The effective interest rate for the Series
B notes was 8.0% for the three months ended March 31, 2016.
ROI LAND INVESTMENTS LTD. AND SUBSIDIARIES
Notes to Condensed Consolidated Financial
Statements
March 31, 2016
(unaudited)
Note 4 – Convertible
Notes Payable and Notes Payable (Continued)
Terrace Series A Notes
On July 17, 2015, the Company issued $824,416
(CAD 1,001,774) of its Terrace Series A notes payable to six investors for cash. The notes bear interest at 8% per annum, are due
July 17, 2018, and are collateralized by a secured interest in the Terrace property. The Series A notes contain an option by the
Company to prepay the notes on a pro rata basis in the event of sales of the Terrace project in an amount equal to twenty-five
percent (25%) of the net profits realized on such sales.
The effective interest rate for the Series
B notes was 12.3% for the three months ended March 31, 2016.
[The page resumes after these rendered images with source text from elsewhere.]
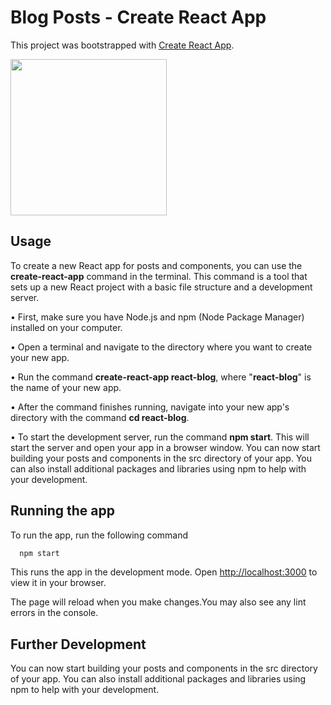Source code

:
# Blog Posts - Create React App

This project was bootstrapped with [Create React App](https://github.com/facebook/create-react-app).

[<img src="https://upload.wikimedia.org/wikipedia/commons/a/a7/React-icon.svg" width="250" />](https://upload.wikimedia.org/wikipedia/commons/a/a7/React-icon.svg)


## Usage

To create a new React app for posts and components, you can use the **create-react-app** command in the terminal. This command is a tool that sets up a new React project with a basic file structure and a development server.

&bull; First, make sure you have Node.js and npm (Node Package Manager) installed on your computer.

&bull; Open a terminal and navigate to the directory where you want to create your new app.

&bull; Run the command **create-react-app react-blog**, where "**react-blog**" is the name of your new app.

&bull; After the command finishes running, navigate into your new app's directory with the command **cd react-blog**.

&bull; To start the development server, run the command **npm start**. This will start the server and open your app in a browser window.
You can now start building your posts and components in the src directory of your app. You can also install additional packages and libraries using npm to help with your development.

## Running the app

To run the app, run the following command

```bash
  npm start
```

This runs the app in the development mode. Open [http://localhost:3000](http://localhost:3000) to view it in your browser.

The page will reload when you make changes.You may also see any lint errors in the console.


## Further Development

You can now start building your posts and components in the src directory of your app. You can also install additional packages and libraries using npm to help with your development.
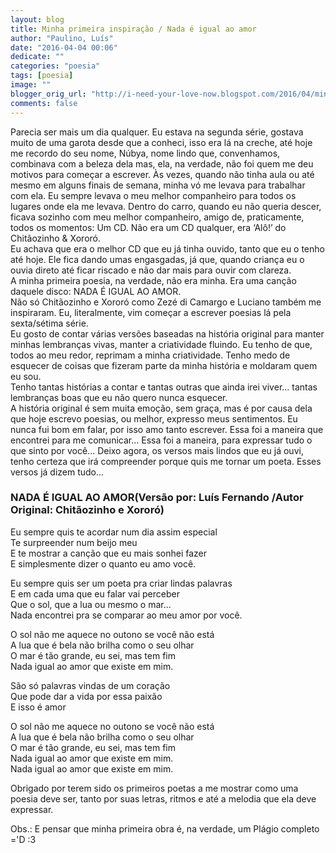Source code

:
 ```yaml
---
layout: blog
title: Minha primeira inspiração / Nada é igual ao amor
author: "Paulino, Luís"
date: "2016-04-04 00:06"
dedicate: ""
categories: "poesia"
tags: [poesia]
image: ""
blogger_orig_url: "http://i-need-your-love-now.blogspot.com/2016/04/minha-primeira-inspiracao-nada-e-igual.html"
comments: false
---
```


Parecia ser mais um dia qualquer. Eu estava na segunda série, gostava muito de uma garota desde que a conheci, isso era lá na creche, até hoje me recordo do seu nome, Núbya, nome lindo que, convenhamos, combinava com a beleza dela mas, ela, na verdade, não foi quem me deu motivos para começar a escrever. Às vezes, quando não tinha aula ou até mesmo em alguns finais de semana, minha vó me levava para trabalhar com ela. Eu sempre levava o meu melhor companheiro para todos os lugares onde ela me levava. Dentro do carro, quando eu não queria descer, ficava sozinho com meu melhor companheiro, amigo de, praticamente, todos os momentos: Um CD. Não era um CD qualquer, era ‘Alô!’ do Chitãozinho & Xororó.\
Eu achava que era o melhor CD que eu já tinha ouvido, tanto que eu o tenho até hoje. Ele fica dando umas engasgadas, já que, quando criança eu o ouvia direto até ficar riscado e não dar mais para ouvir com clareza.\
A minha primeira poesia, na verdade, não era minha. Era uma canção daquele disco: NADA É IGUAL AO AMOR.\
Não só Chitãozinho e Xororó como Zezé di Camargo e Luciano também me inspiraram. Eu, literalmente, vim começar a escrever poesias lá pela sexta/sétima série.\
Eu gosto de contar várias versões baseadas na história original para manter minhas lembranças vivas, manter a criatividade fluindo. Eu tenho de que, todos ao meu redor, reprimam a minha criatividade. Tenho medo de esquecer de coisas que fizeram parte da minha história e moldaram quem eu sou.\
Tenho tantas histórias a contar e tantas outras que ainda irei viver... tantas lembranças boas que eu não quero nunca esquecer.\
A história original é sem muita emoção, sem graça, mas é por causa dela que hoje escrevo poesias, ou melhor, expresso meus sentimentos. Eu nunca fui bom em falar, por isso amo tanto escrever. Essa foi a maneira que encontrei para me comunicar... Essa foi a maneira, para expressar tudo o que sinto por você... Deixo agora, os versos mais lindos que eu já ouvi, tenho certeza que irá compreender porque quis me tornar um poeta. Esses versos já dizem tudo...

### NADA É IGUAL AO AMOR(Versão por: Luís Fernando /Autor Original: Chitãozinho e Xororó)

Eu sempre quis te acordar num dia assim especial\
Te surpreender num beijo meu\
E te mostrar a canção que eu mais sonhei fazer\
E simplesmente dizer o quanto eu amo você.

Eu sempre quis ser um poeta pra criar lindas palavras\
E em cada uma que eu falar vai perceber\
Que o sol, que a lua ou mesmo o mar...\
Nada encontrei pra se comparar ao meu amor por você.

O sol não me aquece no outono se você não está\
A lua que é bela não brilha como o seu olhar\
O mar é tão grande, eu sei, mas tem fim\
Nada igual ao amor que existe em mim.

São só palavras vindas de um coração\
Que pode dar a vida por essa paixão\
E isso é amor

O sol não me aquece no outono se você não está\
A lua que é bela não brilha como o seu olhar\
O mar é tão grande, eu sei, mas tem fim\
Nada igual ao amor que existe em mim.\
Nada igual ao amor que existe em mim.

Obrigado por terem sido os primeiros poetas a me mostrar como uma poesia deve ser, tanto por suas letras, ritmos e até a melodia que ela deve expressar.

Obs.: E pensar que minha primeira obra é, na verdade, um Plágio completo ='D
:3
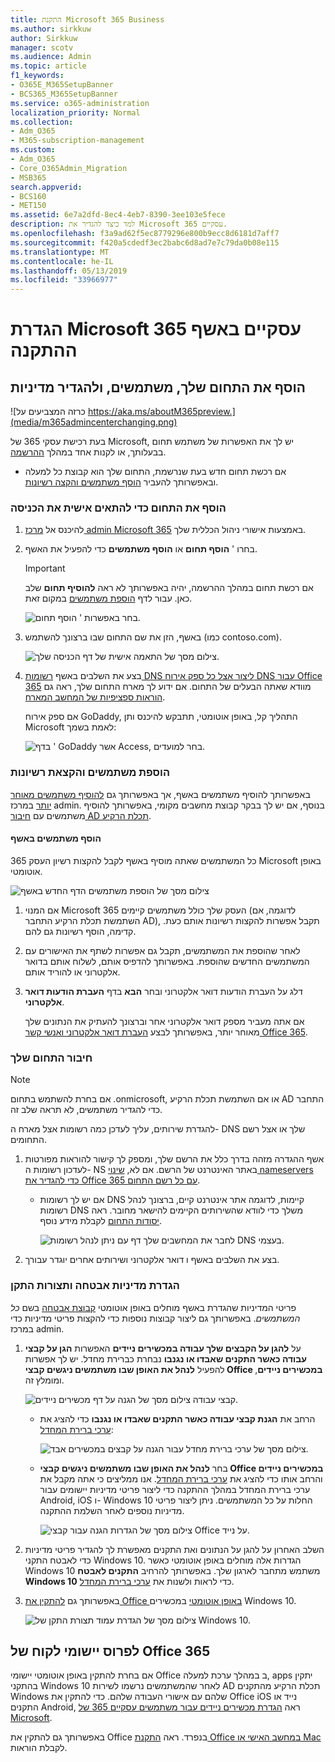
 ```yaml
---
title: התקנת Microsoft 365 Business
ms.author: sirkkuw
author: Sirkkuw
manager: scotv
ms.audience: Admin
ms.topic: article
f1_keywords:
- O365E_M365SetupBanner
- BCS365_M365SetupBanner
ms.service: o365-administration
localization_priority: Normal
ms.collection:
- Adm_O365
- M365-subscription-management
ms.custom:
- Adm_O365
- Core_O365Admin_Migration
- MSB365
search.appverid:
- BCS160
- MET150
ms.assetid: 6e7a2dfd-8ec4-4eb7-8390-3ee103e5fece
description: למד כיצד להגדיר את Microsoft 365 עסקיים.
ms.openlocfilehash: f3a9ad62f5ec8779296e800b9ecc8d6181d7aff7
ms.sourcegitcommit: f420a5cdedf3ec2babc6d8ad7e7c79da0b08e115
ms.translationtype: MT
ms.contentlocale: he-IL
ms.lasthandoff: 05/13/2019
ms.locfileid: "33966977"
---
```

# <a name="set-up-microsoft-365-business-in-the-setup-wizard"></a>הגדרת Microsoft 365 עסקיים באשף ההתקנה

## <a name="add-your-domain-users-and-set-up-policies"></a>הוסף את התחום שלך, משתמשים, ולהגדיר מדיניות

![כרזה המצביעים על https://aka.ms/aboutM365preview.](media/m365admincenterchanging.png)

בעת רכישת עסקי 365 של Microsoft, יש לך את האפשרות של משתמש תחום בבעלותך, או לקנות אחד במהלך [ההרשמה](sign-up.md).

- אם רכשת תחום חדש בעת שנרשמת, התחום שלך הוא קבוצת כל למעלה ובאפשרותך להעביר [הוסף משתמשים והקצה רשיונות](#add-users-and-assign-licenses).

### <a name="add-your-domain-to-personalize-sign-in"></a>הוסף את התחום כדי להתאים אישית את הכניסה

1. להיכנס אל [מרכז admin Microsoft 365](https://admin.microsoft.com) באמצעות אישורי ניהול הכללית שלך. 

2. בחרו ' **הוסף תחום** או **הוסף משתמשים** כדי להפעיל את האשף.
    > [!IMPORTANT]
    > אם רכשת תחום במהלך ההרשמה, יהיה באפשרותך לא ראה **להוסיף תחום** שלב כאן. עבור לדף [הוספת משתמשים](#add-users-and-assign-licenses) במקום זאת.

    ![בחר באפשרות ' הוסף תחום.](media/addadomainadmincenter.png)
    
3. באשף, הזן את שם התחום שבו ברצונך להשתמש (כמו contoso.com).


    ![צילום מסך של התאמה אישית של דף הכניסה שלך.](media/personalizesignin.png)

    
4. בצע את השלבים באשף [רשומות DNS ליצור אצל כל ספק אירוח DNS עבור Office 365](https://docs.microsoft.com/office365/admin/get-help-with-domains/create-dns-records-at-any-dns-hosting-provider) מוודא שאתה הבעלים של התחום. אם ידוע לך מארח התחום שלך, ראה גם [הוראות ספציפיות של המחשב המארח](https://docs.microsoft.com/office365/admin/get-help-with-domains/set-up-your-domain-host-specific-instructions).

    אם ספק אירוח GoDaddy, התהליך קל, באופן אוטומטי, תתבקש להיכנס ותן Microsoft לאמת בשמך:

    ![בדף ' GoDaddy אשר Access, בחר למועדים.](media/godaddyauth.png)

### <a name="add-users-and-assign-licenses"></a>הוספת משתמשים והקצאת רשיונות

באפשרותך להוסיף משתמשים באשף, אך באפשרותך גם [להוסיף משתמשים מאוחר יותר](add-users-m365b.md) במרכז admin. בנוסף, אם יש לך בבקר קבוצת מחשבים מקומי, באפשרותך להוסיף משתמשים עם [חיבור AD תכלת הרקיע](https://docs.microsoft.com/azure/active-directory/hybrid/how-to-connect-install-express).

#### <a name="add-users-in-the-wizard"></a>הוסף משתמשים באשף

כל המשתמשים שאתה מוסיף באשף לקבל להקצות רשיון העסק 365 Microsoft באופן אוטומטי.

![צילום מסך של הוספת משתמשים הדף החדש באשף](media/addnewuserspage.png)

1. אם המנוי Microsoft 365 העסק שלך כולל משתמשים קיימים (לדוגמה, אם השתמשת תכלת הרקיע התחבר AD), תקבל אפשרות להקצות רשיונות אותם כעת. קדימה, הוסף רשיונות גם להם.

3. לאחר שהוספת את המשתמשים, תקבל גם אפשרות לשתף את האישורים עם המשתמשים החדשים שהוספת. באפשרותך להדפיס אותם, לשלוח אותם בדואר אלקטרוני או להוריד אותם.

4. דלג על העברת הודעות דואר אלקטרוני ובחר **הבא** בדף **העברת הודעות דואר אלקטרוני**. 

    אם אתה מעביר מספק דואר אלקטרוני אחר וברצונך להעתיק את הנתונים שלך מאוחר יותר, באפשרותך לבצע [העברת דואר אלקטרוני ואנשי קשר Office 365](https://support.office.com/article/a3e3bddb-582e-4133-8670-e61b9f58627e).


### <a name="connect-your-domain"></a>חיבור התחום שלך

> [!NOTE]
> אם בחרת להשתמש בתחום .onmicrosoft, או אם השתמשת תכלת הרקיע AD התחבר כדי להגדיר משתמשים, לא תראה שלב זה.
  
להגדרת שירותים, עליך לעדכן כמה רשומות אצל מארח ה- DNS שלך או אצל רשם התחומים.
  
1. אשף ההגדרה מזהה בדרך כלל את הרשם שלך, ומספק לך קישור להוראות מפורטות לעדכון רשומות ה- NS באתר האינטרנט של הרשם. אם לא, [שינוי nameservers כדי להגדיר את Office 365 עם כל רשם התחום](https://support.office.com/article/a8b487a9-2a45-4581-9dc4-5d28a47010a2). 

    - אם יש לך רשומות DNS קיימות, לדוגמה אתר אינטרנט קיים, ברצונך לנהל רשומות DNS משלך כדי לוודא שהשירותים הקיימים להישאר מחובר. ראה [יסודות התחום](https://docs.microsoft.com/office365/admin/get-help-with-domains/dns-basics) לקבלת מידע נוסף.

        ![לחבר את המחשבים שלך דף עם ניתן לנהל רשומות DNS בעצמי.](media/connectyourdomainpage.png)

2. בצע את השלבים באשף ו דואר אלקטרוני ושירותים אחרים יוגדר עבורך.

### <a name="set-up-security-policies-and-device-configurations"></a>הגדרת מדיניות אבטחה ותצורות התקן 

פריטי המדיניות שהגדרת באשף מוחלים באופן אוטומטי [קבוצת אבטחה](https://docs.microsoft.com/office365/admin/create-groups/compare-groups#security-groups) בשם *כל המשתמשים*. באפשרותך גם ליצור קבוצות נוספות כדי להקצות פריטי מדיניות כדי במרכז admin.

1. על **להגן על הקבצים שלך עבודה במכשירים ניידים** האפשרות **הגן על קבצי עבודה כאשר התקנים שאבדו או נגנבו** נבחרת כברירת מחדל. יש לך אפשרות להפעיל **לנהל את האופן שבו משתמשים ניגשים קבצי Office במכשירים ניידים**, ומומלץ זה.

    ![קבצי עבודה צילום מסך של הגנה על דף מכשירים ניידים.](media/protectworkfilesondevices.png)

     - הרחב את **הגנת קבצי עבודה כאשר התקנים שאבדו או נגנבו** כדי להציג את [ערכי ברירת המחדל](protect-work-files-on-lost-or-stolen-device.md):

        ![צילום מסך של ערכי ברירת מחדל עבור הגנה על קבצים במכשירים אבד.](media/protectworkfilesondevicesdefault.png)

    - בחר **לנהל את האופן שבו משתמשים ניגשים קבצי Office במכשירים ניידים** והרחב אותו כדי להציג את [ערכי ברירת המחדל](manage-user-access-on-mobile-devices.md). אנו ממליצים כי אתה מקבל את ערכי ברירת המחדל במהלך ההתקנה כדי ליצור פריטי מדיניות יישומים עבור Android, iOS ו- Windows 10 החלות על כל המשתמשים. ניתן ליצור פריטי מדיניות נוספים לאחר השלמת ההתקנה.

        ![צילום מסך של הגדרות הגנה עבור קבצי Office על נייד.](media/useraccessonmobile.png)

2. השלב האחרון על להגן על הנתונים ואת התקנים מאפשרת לך להגדיר פריטי מדיניות כדי לאבטח התקני Windows 10. הגדרות אלה מוחלים באופן אוטומטי כאשר Windows 10 משתמש מתחבר לארגון שלך. באפשרותך להרחיב **התקנים לאבטח Windows 10** כדי לראות ולשנות את [ערכי ברירת המחדל](secure-windows-10-devices.md).
3. באפשרותך גם [להתקין את Office באופן אוטומטי](install-office-on-windows-10-during-setup.md) במכשירים Windows 10.

    ![צילום מסך של הגדרת עמוד תצורת התקן של Windows 10.](media/setwin10config.png)



## <a name="deploy-office-365-client-apps"></a>לפרוס יישומי לקוח של Office 365

אם בחרת להתקין באופן אוטומטי יישומי Office ב במהלך ערכת למעלה, apps יתקין בהתקני Windows 10 לאחר שהמשתמשים נרשמו לשירות AD תכלת הרקיע מהתקנים Windows שלהם עם אישורי העבודה שלהם.
כדי להתקין את Office iOS נייד או התקנים Android, ראה [הגדרת מכשירים ניידים עבור משתמשים עסקיים 365 של Microsoft](set-up-mobile-devices.md).

באפשרותך גם להתקין את Office בנפרד. ראה [התקנת Office במחשב האישי או Mac](https://support.office.com/article/4414eaaf-0478-48be-9c42-23adc471665) לקבלת הוראות.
Interest on Kitimat and Terrace Notes
Payable
As a condition of the note agreements, the
Company shall place the first year’s interest in escrow with an agent who will make monthly interest payments to the noteholders
on the Company’s behalf. A total of $55,319 and $-0- was funded to the escrow agent during the quarters ended March 31, 2016
and 2015, respectively.
During the three months ended March 31, 2016,
$73,591 of interest was accrued and expensed on the notes and $70,770 was paid by the escrow agent, resulting in a remaining prepaid
interest of $11,189 at March 31, 2016.
Debt Issuance Costs on Kitimat and Terrace
Notes Payable
Issuance costs are amortized as
interest expense over the term of the notes. $21,584 and $-0- has been amortized as interest expense during the three months
ended March 31, 2016 and 2015, respectively, resulting in a balance of debt issuance costs discount of $184,849 at March 31,
2016 which will be amortized over the next 25 months.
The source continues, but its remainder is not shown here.